Himmler beim Denken zuhören
2. Dezember 2018
Rhetorischer Selbstmord in den »Posener Reden«
Ein Tag mit Kopfschmerzen ist nicht der beste, sich eine Rede von Heinrich Himmler anzuhören. Aber es war nun einmal der 4. Oktober, der 75. Jahrestag seiner berüchtigten »Posener Rede« vor dem Führungskorps der SS. Während sich der Rest der S-Bahn-Reisenden hoffentlich fröhlicheren Themen zuwandte, hatte ich ein Bild des Reichsführers auf dem Smartphone und lauschte seinen Worten. Die kürzliche Verfügbarmachung auf youtube (von wem auch immer) in einer Länge von 1h 42 min ist eine Aufbereitung, nämlich ein Zusammenschnitt mit einer zweiten, am 6. Oktober vor Gauleitern und anderen Granden des Reiches gehaltenen Rede. Man kann sich auf dieses Dokument verhältnismäßig gut einlassen, weil Himmler der rhetorisch zurückhaltendste aller Nazi-Größen gewesen ist. Was in diesem Zusammenschnitt fehlt – was aber in einem anderen Video schnell verfügbar ist – ist die 1 min 38 sec. lange Passage, die seit dem Internationalen Militärtribunal, bei dem die Abschrift der Rede Beweismittel war, jeder kennt oder kennen kann: das ausgesprochene Bekenntnis zum Massenmord an den Juden Europas. Dies sei »zweifellos« das »Kernelement« dieser Rede, heißt es in einer heutigen Einleitung zum Text.

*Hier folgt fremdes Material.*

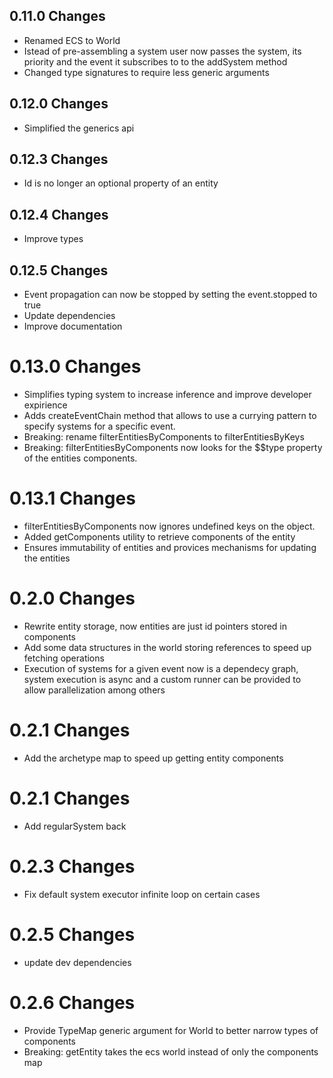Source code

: 

## 0.11.0 Changes
- Renamed ECS to World
- Istead of pre-assembling a system user now passes the system, its priority and the event it subscribes to to the addSystem method
- Changed type signatures to require less generic arguments

## 0.12.0 Changes
- Simplified the generics api

## 0.12.3 Changes
- Id is no longer an optional property of an entity

## 0.12.4 Changes
- Improve types

## 0.12.5 Changes
- Event propagation can now be stopped by setting the event.stopped to true
- Update dependencies
- Improve documentation 

 # 0.13.0 Changes
 - Simplifies typing system to increase inference and improve developer expirience
 - Adds createEventChain method that allows to use a currying pattern to specify systems for a specific event.
 - Breaking: rename filterEntitiesByComponents to filterEntitiesByKeys
 - Breaking: filterEntitiesByComponents now looks for the $$type property of the entities components.

# 0.13.1 Changes
 -  filterEntitiesByComponents now ignores undefined keys on the object.
 -  Added getComponents utility to retrieve components of the entity
 -  Ensures immutability of entities and provices mechanisms for updating the entities


# 0.2.0 Changes
  - Rewrite entity storage, now entities are just id pointers stored in components
  - Add some data structures in the world storing references to speed up fetching operations
  - Execution of systems for a given event now is a dependecy graph, system execution is async and a custom runner can be provided to allow parallelization among others


# 0.2.1 Changes
 - Add the archetype map to speed up getting entity components

# 0.2.1 Changes
- Add regularSystem back

# 0.2.3 Changes
- Fix default system executor infinite loop on certain cases

# 0.2.5 Changes
- update dev dependencies

# 0.2.6 Changes
- Provide TypeMap generic argument for World to better narrow types of components
- Breaking: getEntity takes the ecs world instead of only the components map
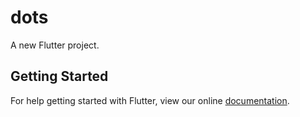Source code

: # dots

A new Flutter project.

## Getting Started

For help getting started with Flutter, view our online
[documentation](https://flutter.io/).
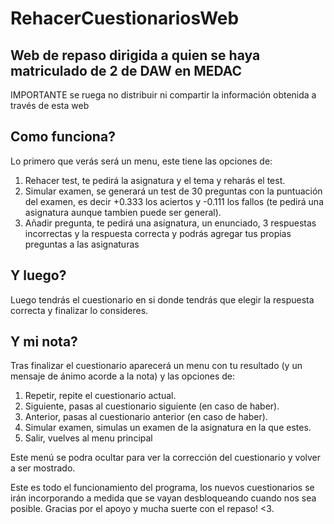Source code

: # RehacerCuestionariosWeb
## Web de repaso dirigida a quien se haya matriculado de 2 de DAW en MEDAC

IMPORTANTE se ruega no distribuir ni compartir la información obtenida a través de esta web

## Como funciona?

Lo primero que verás será un menu, este tiene las opciones de:
1. Rehacer test, te pedirá la asignatura y el tema y reharás el test.
2. Simular examen, se generará un test de 30 preguntas con la puntuación del examen, es decir +0.333 los aciertos y -0.111 los fallos (te pedirá una asignatura aunque tambien puede ser general).
3. Añadir pregunta, te pedirá una asignatura, un enunciado, 3 respuestas incorrectas y la respuesta correcta y podrás agregar tus propias preguntas a las asignaturas

## Y luego?

Luego tendrás el cuestionario en si donde tendrás que elegir la respuesta correcta y finalizar lo consideres.

## Y mi nota?

Tras finalizar el cuestionario aparecerá un menu con tu resultado (y un mensaje de ánimo acorde a la nota) y las opciones de:
1. Repetir, repite el cuestionario actual.
2. Siguiente, pasas al cuestionario siguiente (en caso de haber).
3. Anterior, pasas al cuestionario anterior (en caso de haber).
4. Simular examen, simulas un examen de la asignatura en la que estes.
5. Salir, vuelves al menu principal

Este menú se podra ocultar para ver la corrección del cuestionario y volver a ser mostrado.

Este es todo el funcionamiento del programa, los nuevos cuestionarios se irán incorporando a medida que se vayan desbloqueando cuando nos sea posible. Gracias por el apoyo y mucha suerte con el repaso! <3.
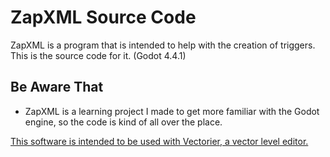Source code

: # ZapXML Source Code
ZapXML is a program that is intended to help with the creation of triggers. 
This is the source code for it.
(Godot 4.4.1)

## Be Aware That
- ZapXML is a learning project I made to get more familiar with the Godot engine, so the code is kind of all over the place.

[This software is intended to be used with Vectorier, a vector level editor.](https://github.com/FlipThoseTitle/Vectorier-Unity-Editor)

Nun ist es sicher sehr wichtig, angesichts der steigenden Anzahl von Menschen, für die Auschwitz im Nebel versinkt, ein solches Tondokument zu haben. Ein Zentrum der Rede ist dieser Abschnitt aber nicht. Beim Hören wird das noch deutlicher als beim Lesen. Die Themen, bei denen Himmler sich ganz sicher ist, sind flüssig und rasch gesprochen – hier ist jemand mit sich im Reinen. Das sind insbesondere die Abschnitte zur Frage, ob es in Deutschland zu einem neuen 1918 kommen könne mit Arbeiterunruhen usw. (Antwort: ganz sicher nicht) und die Abwicklung des Judenmordes, die für ihn zu diesem Zeitpunkt bereits ein weitgehend erledigtes Thema – nein »Ruhmesblatt« – darstellt. Die planmäßige Schließung der Tötungszentren Belzec, Sobibor und Treblinka stand in wenigen Tagen an. Die organisatorisch Hauptverantwortlichen, Oswald Pohl und Odilo Globocnik, werden auch namentlich genannt, aber als Verantwortliche für neue Aufgaben.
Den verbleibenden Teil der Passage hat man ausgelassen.